[Stored items]
::::::::

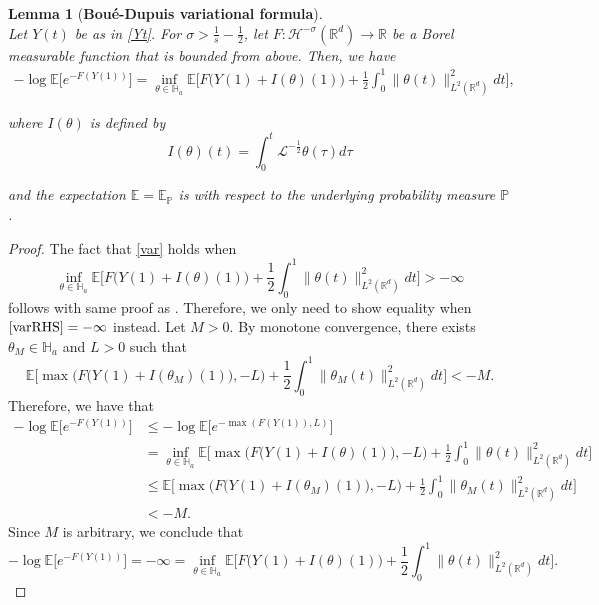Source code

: \documentclass[%
11pt,  reqno]{amsart}
\newtheorem{lemma}[theorem]{Lemma}
\theoremstyle{remarkstyle}
\newcommand{\1}{\hspace{0.2mm}\text{I}\hspace{0.2mm}}
\newcommand{\noi}{\noindent}
\newcommand{\R}{\mathbb{R}}
\newcommand{\E}{\mathbb{E}}
\renewcommand{\L}{\mathcal{L}}
\newcommand{\s}{\sigma}
\newcommand{\ta}{\theta}
\renewcommand{\H}{\mathcal{H}}
\numberwithin{equation}{section}
\numberwithin{theorem}{section}
\begin{document}
	\begin{lemma} [\bf Bou\'e-Dupuis variational formula]  
		\label{LEM:var} \mbox{}\\
		Let $Y(t)$ be as in \eqref{Yt}. For $\s > \frac1s - \frac12$, let $F: \H^{-\s} (\R^d) \to \R$ be a Borel measurable function that is bounded from above. Then, we have
		\begin{align}
			\label{var}
			-\log \E \Big[ e^{-F(Y(1))} \Big] = \inf_{\theta \in \mathbb{H}_a} \E
			\bigg[F\big(Y(1) + I(\theta) (1) \big) + \frac12 \int_0^1 \| \theta (t) \|_{L^2(\R^d)}^2 dt\bigg],
		\end{align}
		
		
		\noi
		where $I (\theta)$ is defined by
		\[
		I (\theta) (t) = \int_0^t \L^{-\frac12} \theta (\tau) d\tau
		\]
		
		\noi
		and
		the expectation $\E = \E_{\mathbb P}$ is with respect to the underlying probability measure $\mathbb P$.
	\end{lemma}
	\begin{proof}
		The fact that \eqref{var} holds when 
		\begin{equation}\label{varRHS}
			\inf_{\theta \in \mathbb{H}_a} \E
			\bigg[F\big(Y(1) + I(\theta) (1) \big) + \frac12 \int_0^1 \| \theta (t) \|_{L^2(\R^d)}^2 dt\bigg] > -\infty
		\end{equation}
		follows with same proof as \cite[Proposition A.2]{TW23}. Therefore, we only need to show equality when $\eqref{varRHS} = - \infty$ instead. Let $M > 0$. By monotone convergence, there exists $\ta_M \in \mathbb{H}_a$ and $L >0$ such that 
		\begin{equation*}
			\E
			\bigg[\max\Big(F\big(Y(1) + I(\theta_M) (1) \big), -L\Big)  + \frac12 \int_0^1 \| \theta_M (t) \|_{L^2(\R^d)}^2 dt\bigg] < -M.
		\end{equation*}
		Therefore, we have that 
		\begin{align*}
			-\log \E \Big[ e^{-F(Y(1))} \Big] &\le -\log \E \Big[ e^{-\max(F(Y(1)),L)} \Big] \\
			& = \inf_{\theta \in \mathbb{H}_a} \E
			\bigg[\max\Big(F\big(Y(1) + I(\theta) (1) \big), -L\Big) + \frac12 \int_0^1 \| \theta (t) \|_{L^2(\R^d)}^2 dt\bigg] \\
			& \le \E
			\bigg[\max\Big(F\big(Y(1) + I(\theta_M) (1) \big), -L\Big)  + \frac12 \int_0^1 \| \theta_M (t) \|_{L^2(\R^d)}^2 dt\bigg] \\
			& < - M.
		\end{align*}
		Since $M$ is arbitrary, we conclude that 
		\begin{equation*}
			-\log \E \Big[ e^{-F(Y(1))} \Big] = -\infty = \inf_{\theta \in \mathbb{H}_a} \E
			\bigg[F\big(Y(1) + I(\theta) (1) \big) + \frac12 \int_0^1 \| \theta (t) \|_{L^2(\R^d)}^2 dt\bigg].
		\end{equation*}
	\end{proof}
\end{document}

::::::::

### EXERCISE DESCRIPTION
Repeat the records exactly but leave out the images.

### SOLUTION
Source code

: \documentclass[%
11pt,  reqno]{amsart}
\newtheorem{lemma}[theorem]{Lemma}
\theoremstyle{remarkstyle}
\newcommand{\1}{\hspace{0.2mm}\text{I}\hspace{0.2mm}}
\newcommand{\noi}{\noindent}
\newcommand{\R}{\mathbb{R}}
\newcommand{\E}{\mathbb{E}}
\renewcommand{\L}{\mathcal{L}}
\newcommand{\s}{\sigma}
\newcommand{\ta}{\theta}
\renewcommand{\H}{\mathcal{H}}
\numberwithin{equation}{section}
\numberwithin{theorem}{section}
\begin{document}
	\begin{lemma} [\bf Bou\'e-Dupuis variational formula]  
		\label{LEM:var} \mbox{}\\
		Let $Y(t)$ be as in \eqref{Yt}. For $\s > \frac1s - \frac12$, let $F: \H^{-\s} (\R^d) \to \R$ be a Borel measurable function that is bounded from above. Then, we have
		\begin{align}
			\label{var}
			-\log \E \Big[ e^{-F(Y(1))} \Big] = \inf_{\theta \in \mathbb{H}_a} \E
			\bigg[F\big(Y(1) + I(\theta) (1) \big) + \frac12 \int_0^1 \| \theta (t) \|_{L^2(\R^d)}^2 dt\bigg],
		\end{align}
		
		
		\noi
		where $I (\theta)$ is defined by
		\[
		I (\theta) (t) = \int_0^t \L^{-\frac12} \theta (\tau) d\tau
		\]
		
		\noi
		and
		the expectation $\E = \E_{\mathbb P}$ is with respect to the underlying probability measure $\mathbb P$.
	\end{lemma}
	\begin{proof}
		The fact that \eqref{var} holds when 
		\begin{equation}\label{varRHS}
			\inf_{\theta \in \mathbb{H}_a} \E
			\bigg[F\big(Y(1) + I(\theta) (1) \big) + \frac12 \int_0^1 \| \theta (t) \|_{L^2(\R^d)}^2 dt\bigg] > -\infty
		\end{equation}
		follows with same proof as \cite[Proposition A.2]{TW23}. Therefore, we only need to show equality when $\eqref{varRHS} = - \infty$ instead. Let $M > 0$. By monotone convergence, there exists $\ta_M \in \mathbb{H}_a$ and $L >0$ such that 
		\begin{equation*}
			\E
			\bigg[\max\Big(F\big(Y(1) + I(\theta_M) (1) \big), -L\Big)  + \frac12 \int_0^1 \| \theta_M (t) \|_{L^2(\R^d)}^2 dt\bigg] < -M.
		\end{equation*}
		Therefore, we have that 
		\begin{align*}
			-\log \E \Big[ e^{-F(Y(1))} \Big] &\le -\log \E \Big[ e^{-\max(F(Y(1)),L)} \Big] \\
			& = \inf_{\theta \in \mathbb{H}_a} \E
			\bigg[\max\Big(F\big(Y(1) + I(\theta) (1) \big), -L\Big) + \frac12 \int_0^1 \| \theta (t) \|_{L^2(\R^d)}^2 dt\bigg] \\
			& \le \E
			\bigg[\max\Big(F\big(Y(1) + I(\theta_M) (1) \big), -L\Big)  + \frac12 \int_0^1 \| \theta_M (t) \|_{L^2(\R^d)}^2 dt\bigg] \\
			& < - M.
		\end{align*}
		Since $M$ is arbitrary, we conclude that 
		\begin{equation*}
			-\log \E \Big[ e^{-F(Y(1))} \Big] = -\infty = \inf_{\theta \in \mathbb{H}_a} \E
			\bigg[F\big(Y(1) + I(\theta) (1) \big) + \frac12 \int_0^1 \| \theta (t) \|_{L^2(\R^d)}^2 dt\bigg].
		\end{equation*}
	\end{proof}
\end{document}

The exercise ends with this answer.